Maria Alice Seabra, 19 anos, queria distância do padrasto Gildo Xavier, 34. O perfil controlador do mestre de obras, há 15 anos casado com a mãe dela, foi motivo de vários desentendimentos entre ele e a jovem, que culminaram com a saída de Alice de casa, no final de maio. Em uma troca de mensagens via WhatsApp com um amigo, na noite do último dia 31 de maio, a garota deixa claro o motivo para ter ido morar com a tia em São Lourenço da Mata, no Grande Recife: “Não dá certo eu conviver com Gildo na mesma casa, porque é briga direto”. Alice foi estuprada e assassinada pelo padrasto na noite da sexta-feira (19), e abandonada em um canavial no município de Itapissuma, também na Região Metropolitana. Seu corpo só foi encontrado após cinco dias, quando Gildo resolveu se entregar e mostrar à Polícia onde tinha abandonado a enteada.
Na conversa que teve com o amigo, na noite do dia 31 de maio, ela diz: “Já passei por muita coisa lá, nem sei como aguentei esse tempo todo”. O rapaz, então, alega que Alice já tinha lhe dito certa vez que Gildo era “gente boa”. A resposta da jovem dá pistas sobre a personalidade do padrasto. “Ele é legal para quem não convive com ele. Pro povo da rua, ele é uma maravilha. Agora, em casa é um saco”, é o que a garota responde.
A obsessão de Gildo em controlar todos os passos de Alice, descrita pela delegada Gleide Ângelo no depoimento dele na manhã de quarta-feira, é relatada pela própria jovem na mesma conversa. “Ele não deixa eu fazer nada. Não posso mexer no celular. Não posso atender ligação. Não posso sair. Nada, nada. A pessoa com quase 20 anos e não tem o direito nem de sair. Eu mexia no celular só que ele ficava controlando a hora. Controla tudo ele. Chega dá raiva”.
Segundo outros amigos da garota, ouvidos durante o sepultamento dela, ontem no Cemitério de Santo Amaro, área central da cidade, havia sempre dois lados do padrasto: aquele que os cumprimentava sempre sorridente era o mesmo que fazia questão de levar Alice de carro mesmo se fosse à esquina da casa deles. “Ele quase nunca deixava ela sair de casa”, relata a universitária Heloísa Melo, amiga de Alice desde os tempos em que ambas estudaram juntas no colégio Nilo Coelho, na Estância. “Ela sempre falava que ele era muito ciumento, mas para mim era uma coisa de proteção, de pai para filha”, conta Thaís Mirelle, que também estudou com Maria Alice.

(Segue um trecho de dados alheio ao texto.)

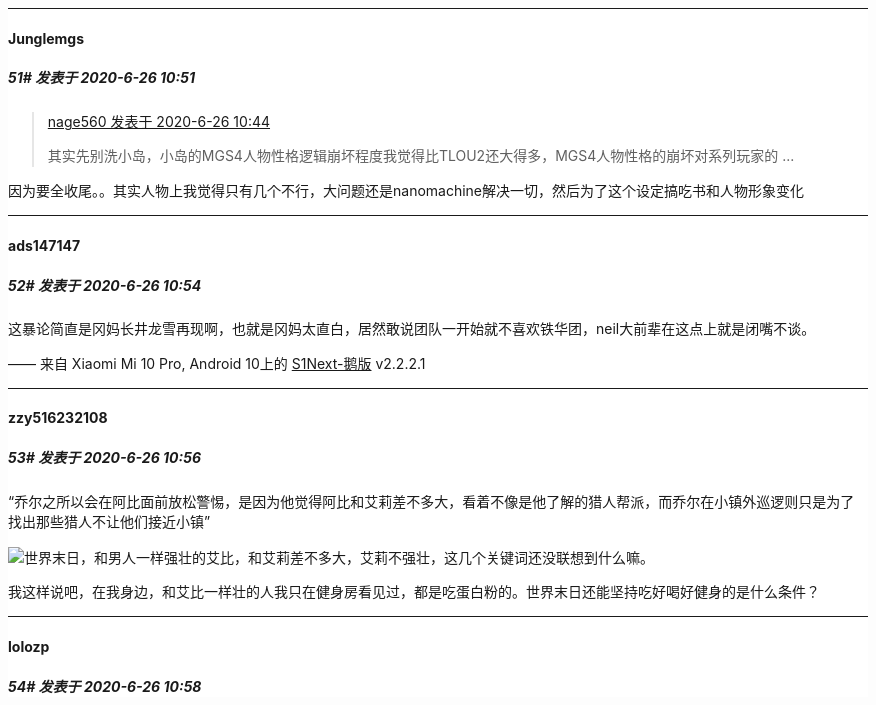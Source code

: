 



-----

####  Junglemgs  
##### 51#       发表于 2020-6-26 10:51



<blockquote><a href="httphttps://bbs.saraba1st.com/2b/forum.php?mod=redirect&amp;goto=findpost&amp;pid=47957284&amp;ptid=1944125" target="_blank">nage560 发表于 2020-6-26 10:44</a>

其实先别洗小岛，小岛的MGS4人物性格逻辑崩坏程度我觉得比TLOU2还大得多，MGS4人物性格的崩坏对系列玩家的 ...</blockquote>
因为要全收尾。。其实人物上我觉得只有几个不行，大问题还是nanomachine解决一切，然后为了这个设定搞吃书和人物形象变化







-----

####  ads147147  
##### 52#       发表于 2020-6-26 10:54




这暴论简直是冈妈长井龙雪再现啊，也就是冈妈太直白，居然敢说团队一开始就不喜欢铁华团，neil大前辈在这点上就是闭嘴不谈。

—— 来自 Xiaomi Mi 10 Pro, Android 10上的 [S1Next-鹅版](https://github.com/ykrank/S1-Next/releases) v2.2.2.1







-----

####  zzy516232108  
##### 53#       发表于 2020-6-26 10:56




“乔尔之所以会在阿比面前放松警惕，是因为他觉得阿比和艾莉差不多大，看着不像是他了解的猎人帮派，而乔尔在小镇外巡逻则只是为了找出那些猎人不让他们接近小镇”

<img src="https://static.saraba1st.com/image/smiley/face2017/067.png" referrerpolicy="no-referrer">世界末日，和男人一样强壮的艾比，和艾莉差不多大，艾莉不强壮，这几个关键词还没联想到什么嘛。

我这样说吧，在我身边，和艾比一样壮的人我只在健身房看见过，都是吃蛋白粉的。世界末日还能坚持吃好喝好健身的是什么条件？







-----

####  lolozp  
##### 54#       发表于 2020-6-26 10:58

O controle obsessivo de Gildo sobre Alice teria uma explicação: a atração sexual que, em depoimento à Polícia, ele confessou sentir pela garota, desde que ela completou 16 anos, e que acabou motivando o estupro e o assassinato. Mas apesar de notarem o zelo excessivo do padrasto pela enteada, nem mesmo os amigos mais próximos do mestre de obras imaginariam que ele seria capaz de cometer um crime. Em uma mensagem enviada para o celular de Gildo no sábado (20), o mesmo amigo que conversou com Alice na noite do dia 31 de maio, se desespera. “Gildo, cara, solta a coitada. Alice é uma menina indefesa, ela confiou em tu e tu fez isso (...) não faz nada com ela. Se tu tiver (sic) armado, joga fora a arma e se entrega, cara. (...) Pede perdão a Deus, pede perdão à mãe dela (...) Mano, deixa a menina viver, pelo amor de Deus. Alice é uma das poucas amigas que eu tenho, amiga de verdade. Não faz mal a ela não, na boa, meu irmão”. De acordo com ele, a mensagem sequer foi visualizada por Gildo. “Ele era meu amigo, mas Alice também era. Então hoje eu quero que ele se lasque na prisão”, concluiu o amigo. Gildo está na ala de isolamento do Centro de Triagem e Observação Professor Everardo Luna, em Abre e Lima. Até a tarde de ontem, nenhum familiar nem advogado tinha aparecido para visitá-lo.